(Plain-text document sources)
+ + + + + + +

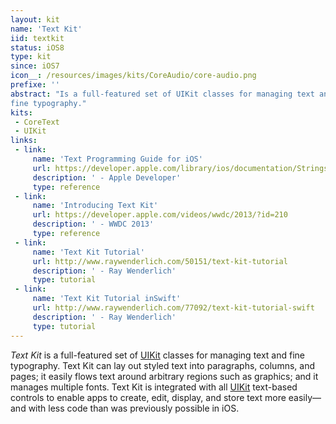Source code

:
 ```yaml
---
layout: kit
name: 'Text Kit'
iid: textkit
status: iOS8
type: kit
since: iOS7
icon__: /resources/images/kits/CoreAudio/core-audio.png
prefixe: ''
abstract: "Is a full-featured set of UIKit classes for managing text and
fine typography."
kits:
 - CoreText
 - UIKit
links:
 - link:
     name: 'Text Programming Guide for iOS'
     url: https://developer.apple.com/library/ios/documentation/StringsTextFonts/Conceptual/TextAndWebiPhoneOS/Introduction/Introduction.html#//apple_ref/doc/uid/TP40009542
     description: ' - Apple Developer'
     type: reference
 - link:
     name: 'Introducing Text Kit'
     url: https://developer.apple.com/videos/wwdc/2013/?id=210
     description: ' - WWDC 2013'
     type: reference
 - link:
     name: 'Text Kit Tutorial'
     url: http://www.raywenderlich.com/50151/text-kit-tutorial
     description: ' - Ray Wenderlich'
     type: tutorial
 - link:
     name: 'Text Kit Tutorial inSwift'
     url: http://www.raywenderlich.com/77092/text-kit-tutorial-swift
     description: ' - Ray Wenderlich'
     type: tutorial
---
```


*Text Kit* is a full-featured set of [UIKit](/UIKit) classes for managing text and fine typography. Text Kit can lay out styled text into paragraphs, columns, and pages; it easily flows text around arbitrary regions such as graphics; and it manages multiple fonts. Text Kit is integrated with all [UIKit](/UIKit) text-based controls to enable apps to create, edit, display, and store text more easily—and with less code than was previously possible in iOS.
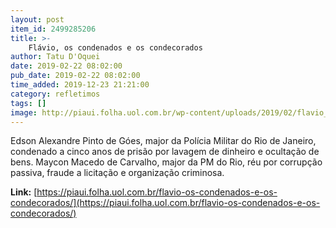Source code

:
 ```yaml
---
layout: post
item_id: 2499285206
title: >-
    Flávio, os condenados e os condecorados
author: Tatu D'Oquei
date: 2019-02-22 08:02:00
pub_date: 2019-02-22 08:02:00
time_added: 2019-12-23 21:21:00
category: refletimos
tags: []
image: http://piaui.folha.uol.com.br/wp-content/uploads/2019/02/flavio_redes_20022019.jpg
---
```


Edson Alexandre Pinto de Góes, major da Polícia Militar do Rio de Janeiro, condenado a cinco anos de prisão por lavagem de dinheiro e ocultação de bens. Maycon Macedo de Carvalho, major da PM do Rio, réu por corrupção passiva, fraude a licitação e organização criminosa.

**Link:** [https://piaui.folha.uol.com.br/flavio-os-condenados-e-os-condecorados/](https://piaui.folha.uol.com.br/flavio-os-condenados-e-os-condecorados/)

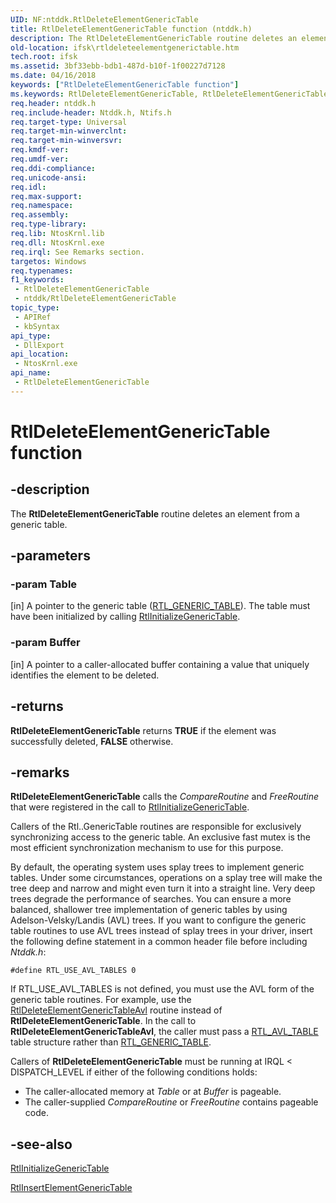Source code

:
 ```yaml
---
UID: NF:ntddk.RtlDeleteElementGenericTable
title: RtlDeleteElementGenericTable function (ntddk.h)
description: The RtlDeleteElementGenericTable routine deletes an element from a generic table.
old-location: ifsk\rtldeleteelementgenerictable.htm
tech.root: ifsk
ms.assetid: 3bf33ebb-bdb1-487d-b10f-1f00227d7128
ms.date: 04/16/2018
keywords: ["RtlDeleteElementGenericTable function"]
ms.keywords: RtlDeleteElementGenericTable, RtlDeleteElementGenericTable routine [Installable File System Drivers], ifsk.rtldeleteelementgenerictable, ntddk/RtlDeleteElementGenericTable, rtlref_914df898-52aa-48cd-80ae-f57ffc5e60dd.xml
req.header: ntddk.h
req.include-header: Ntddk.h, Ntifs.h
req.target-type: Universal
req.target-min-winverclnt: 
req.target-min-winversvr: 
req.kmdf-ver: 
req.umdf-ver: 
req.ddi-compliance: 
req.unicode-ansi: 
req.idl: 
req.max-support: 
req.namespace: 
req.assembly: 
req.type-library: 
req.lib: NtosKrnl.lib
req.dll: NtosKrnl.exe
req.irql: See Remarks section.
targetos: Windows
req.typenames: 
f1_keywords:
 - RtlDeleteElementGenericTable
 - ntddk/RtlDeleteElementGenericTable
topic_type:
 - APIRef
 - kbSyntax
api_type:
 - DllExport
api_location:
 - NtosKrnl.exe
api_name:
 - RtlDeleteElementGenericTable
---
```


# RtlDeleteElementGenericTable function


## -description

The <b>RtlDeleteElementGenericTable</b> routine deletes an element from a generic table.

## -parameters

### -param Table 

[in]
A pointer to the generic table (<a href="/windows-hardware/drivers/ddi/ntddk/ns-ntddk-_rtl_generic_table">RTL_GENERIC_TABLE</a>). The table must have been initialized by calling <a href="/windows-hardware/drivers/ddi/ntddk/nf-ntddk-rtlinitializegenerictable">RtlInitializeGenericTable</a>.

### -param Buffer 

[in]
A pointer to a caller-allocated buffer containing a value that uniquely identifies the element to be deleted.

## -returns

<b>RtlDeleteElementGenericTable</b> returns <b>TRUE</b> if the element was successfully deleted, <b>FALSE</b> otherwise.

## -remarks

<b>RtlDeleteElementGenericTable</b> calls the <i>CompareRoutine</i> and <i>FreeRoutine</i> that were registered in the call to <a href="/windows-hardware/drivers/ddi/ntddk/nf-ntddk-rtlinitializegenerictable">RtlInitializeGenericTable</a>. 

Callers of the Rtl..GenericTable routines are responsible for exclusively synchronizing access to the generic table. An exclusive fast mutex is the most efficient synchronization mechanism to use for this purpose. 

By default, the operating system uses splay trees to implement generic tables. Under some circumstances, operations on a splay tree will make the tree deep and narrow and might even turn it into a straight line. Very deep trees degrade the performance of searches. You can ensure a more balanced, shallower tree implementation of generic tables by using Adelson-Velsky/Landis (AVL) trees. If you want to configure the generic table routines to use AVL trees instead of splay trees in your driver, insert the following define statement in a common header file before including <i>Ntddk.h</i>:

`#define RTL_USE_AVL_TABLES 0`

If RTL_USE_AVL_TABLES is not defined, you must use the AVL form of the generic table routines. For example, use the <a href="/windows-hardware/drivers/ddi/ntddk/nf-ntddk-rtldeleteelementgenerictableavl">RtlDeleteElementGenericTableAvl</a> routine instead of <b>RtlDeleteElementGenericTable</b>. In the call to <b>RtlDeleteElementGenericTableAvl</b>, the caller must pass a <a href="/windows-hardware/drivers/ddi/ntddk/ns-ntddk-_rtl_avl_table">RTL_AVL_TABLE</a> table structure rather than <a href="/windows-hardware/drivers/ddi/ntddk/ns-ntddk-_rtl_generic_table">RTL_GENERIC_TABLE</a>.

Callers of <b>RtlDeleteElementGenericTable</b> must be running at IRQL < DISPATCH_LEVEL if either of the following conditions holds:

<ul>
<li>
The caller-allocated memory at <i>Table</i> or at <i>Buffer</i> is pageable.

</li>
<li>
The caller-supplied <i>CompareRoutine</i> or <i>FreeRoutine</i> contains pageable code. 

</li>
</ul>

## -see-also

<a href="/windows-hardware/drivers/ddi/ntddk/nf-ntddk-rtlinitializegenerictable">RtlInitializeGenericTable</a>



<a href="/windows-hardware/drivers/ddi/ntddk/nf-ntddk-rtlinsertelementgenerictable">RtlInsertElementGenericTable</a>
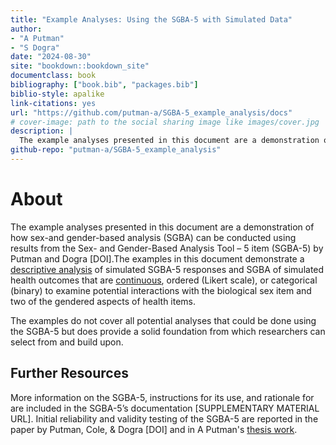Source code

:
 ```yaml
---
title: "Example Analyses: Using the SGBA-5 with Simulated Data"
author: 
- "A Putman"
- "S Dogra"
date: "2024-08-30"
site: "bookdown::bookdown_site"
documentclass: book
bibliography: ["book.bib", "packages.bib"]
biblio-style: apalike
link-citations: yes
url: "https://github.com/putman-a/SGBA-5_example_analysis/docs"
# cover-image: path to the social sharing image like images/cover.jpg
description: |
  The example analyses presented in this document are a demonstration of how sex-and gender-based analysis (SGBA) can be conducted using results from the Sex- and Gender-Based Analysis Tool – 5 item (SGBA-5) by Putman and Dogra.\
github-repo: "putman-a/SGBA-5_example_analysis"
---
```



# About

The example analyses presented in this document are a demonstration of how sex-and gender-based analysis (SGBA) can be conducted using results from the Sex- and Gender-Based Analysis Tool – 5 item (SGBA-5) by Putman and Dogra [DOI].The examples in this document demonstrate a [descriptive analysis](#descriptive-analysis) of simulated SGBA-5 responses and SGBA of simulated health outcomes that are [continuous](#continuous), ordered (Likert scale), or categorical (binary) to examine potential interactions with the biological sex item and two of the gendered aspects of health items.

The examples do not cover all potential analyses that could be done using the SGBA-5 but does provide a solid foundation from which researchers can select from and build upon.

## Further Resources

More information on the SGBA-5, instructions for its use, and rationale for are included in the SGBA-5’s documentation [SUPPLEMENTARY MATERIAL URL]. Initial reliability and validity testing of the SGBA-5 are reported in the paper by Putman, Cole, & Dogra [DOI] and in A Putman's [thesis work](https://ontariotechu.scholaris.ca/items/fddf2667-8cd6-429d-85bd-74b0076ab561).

+ + + + + + +

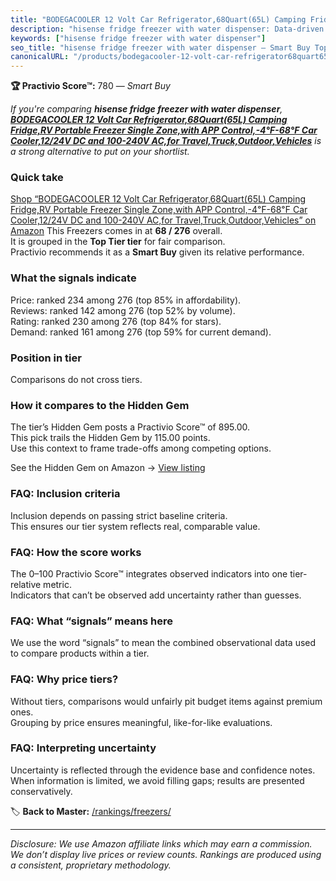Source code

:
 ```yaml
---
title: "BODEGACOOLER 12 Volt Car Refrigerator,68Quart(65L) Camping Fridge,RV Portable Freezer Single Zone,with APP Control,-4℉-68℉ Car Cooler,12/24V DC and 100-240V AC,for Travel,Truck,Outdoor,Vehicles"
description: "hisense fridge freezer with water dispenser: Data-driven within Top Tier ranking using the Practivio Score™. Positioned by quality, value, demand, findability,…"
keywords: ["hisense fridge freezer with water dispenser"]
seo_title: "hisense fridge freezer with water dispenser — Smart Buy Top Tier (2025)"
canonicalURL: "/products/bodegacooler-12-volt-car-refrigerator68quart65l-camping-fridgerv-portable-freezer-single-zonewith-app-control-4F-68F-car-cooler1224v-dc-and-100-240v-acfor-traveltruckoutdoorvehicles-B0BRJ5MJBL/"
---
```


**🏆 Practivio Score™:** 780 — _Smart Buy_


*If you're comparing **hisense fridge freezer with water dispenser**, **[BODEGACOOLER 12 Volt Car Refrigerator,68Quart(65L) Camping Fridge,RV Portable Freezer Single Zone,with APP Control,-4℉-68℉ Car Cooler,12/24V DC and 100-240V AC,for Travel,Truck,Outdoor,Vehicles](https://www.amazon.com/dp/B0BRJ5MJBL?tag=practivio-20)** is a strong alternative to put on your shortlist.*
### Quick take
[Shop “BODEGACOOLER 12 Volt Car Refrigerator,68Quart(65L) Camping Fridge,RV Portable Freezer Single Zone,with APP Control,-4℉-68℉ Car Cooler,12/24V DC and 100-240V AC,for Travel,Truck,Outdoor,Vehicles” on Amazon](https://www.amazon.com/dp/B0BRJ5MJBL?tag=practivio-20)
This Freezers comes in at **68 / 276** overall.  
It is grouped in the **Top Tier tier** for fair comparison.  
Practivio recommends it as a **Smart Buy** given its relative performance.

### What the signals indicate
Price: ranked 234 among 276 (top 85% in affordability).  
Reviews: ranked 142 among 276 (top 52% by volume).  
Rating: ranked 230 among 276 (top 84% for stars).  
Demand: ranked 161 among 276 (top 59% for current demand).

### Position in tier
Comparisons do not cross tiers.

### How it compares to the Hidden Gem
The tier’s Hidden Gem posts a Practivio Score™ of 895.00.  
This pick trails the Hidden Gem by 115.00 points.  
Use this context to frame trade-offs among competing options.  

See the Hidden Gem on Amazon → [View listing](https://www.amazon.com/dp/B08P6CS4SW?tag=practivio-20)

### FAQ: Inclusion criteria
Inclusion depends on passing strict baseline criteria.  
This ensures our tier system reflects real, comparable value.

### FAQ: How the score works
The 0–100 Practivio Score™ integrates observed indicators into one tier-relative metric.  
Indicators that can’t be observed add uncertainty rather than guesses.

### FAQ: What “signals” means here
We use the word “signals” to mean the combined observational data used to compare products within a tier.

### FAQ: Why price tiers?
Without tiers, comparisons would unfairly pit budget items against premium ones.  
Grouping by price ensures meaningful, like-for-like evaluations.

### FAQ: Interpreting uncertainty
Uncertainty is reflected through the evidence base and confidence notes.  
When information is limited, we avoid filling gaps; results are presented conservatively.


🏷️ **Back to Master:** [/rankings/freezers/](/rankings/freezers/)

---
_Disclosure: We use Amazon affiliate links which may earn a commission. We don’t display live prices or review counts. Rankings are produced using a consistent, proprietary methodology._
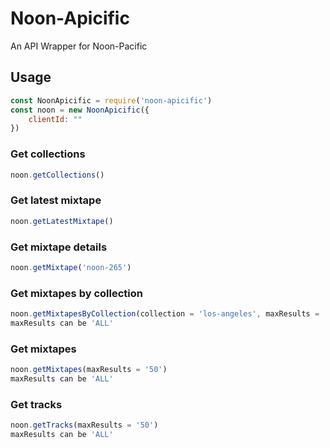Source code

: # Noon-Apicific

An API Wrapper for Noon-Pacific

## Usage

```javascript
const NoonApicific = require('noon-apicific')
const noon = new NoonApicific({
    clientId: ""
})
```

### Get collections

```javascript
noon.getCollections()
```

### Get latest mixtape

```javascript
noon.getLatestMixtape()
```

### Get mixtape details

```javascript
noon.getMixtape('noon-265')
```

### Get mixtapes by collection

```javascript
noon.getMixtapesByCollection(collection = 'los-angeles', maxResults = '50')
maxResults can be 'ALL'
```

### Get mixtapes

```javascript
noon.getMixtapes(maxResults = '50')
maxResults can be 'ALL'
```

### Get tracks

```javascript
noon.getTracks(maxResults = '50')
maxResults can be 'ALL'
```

+ + + + + + +

▶ _INSTRUCTIONS FOR THE TASK_: Copy out the lines above exactly, beginning at the one that contains "Callers of the" and ending at the one that contains "If RTL_USE_AVL_TABLES is".

▶ _TASK RESPONSE_:
Callers of the Rtl..GenericTable routines are responsible for exclusively synchronizing access to the generic table. An exclusive fast mutex is the most efficient synchronization mechanism to use for this purpose. 

By default, the operating system uses splay trees to implement generic tables. Under some circumstances, operations on a splay tree will make the tree deep and narrow and might even turn it into a straight line. Very deep trees degrade the performance of searches. You can ensure a more balanced, shallower tree implementation of generic tables by using Adelson-Velsky/Landis (AVL) trees. If you want to configure the generic table routines to use AVL trees instead of splay trees in your driver, insert the following define statement in a common header file before including <i>Ntddk.h</i>:

`#define RTL_USE_AVL_TABLES 0`

If RTL_USE_AVL_TABLES is not defined, you must use the AVL form of the generic table routines. For example, use the <a href="/windows-hardware/drivers/ddi/ntddk/nf-ntddk-rtldeleteelementgenerictableavl">RtlDeleteElementGenericTableAvl</a> routine instead of <b>RtlDeleteElementGenericTable</b>. In the call to <b>RtlDeleteElementGenericTableAvl</b>, the caller must pass a <a href="/windows-hardware/drivers/ddi/ntddk/ns-ntddk-_rtl_avl_table">RTL_AVL_TABLE</a> table structure rather than <a href="/windows-hardware/drivers/ddi/ntddk/ns-ntddk-_rtl_generic_table">RTL_GENERIC_TABLE</a>.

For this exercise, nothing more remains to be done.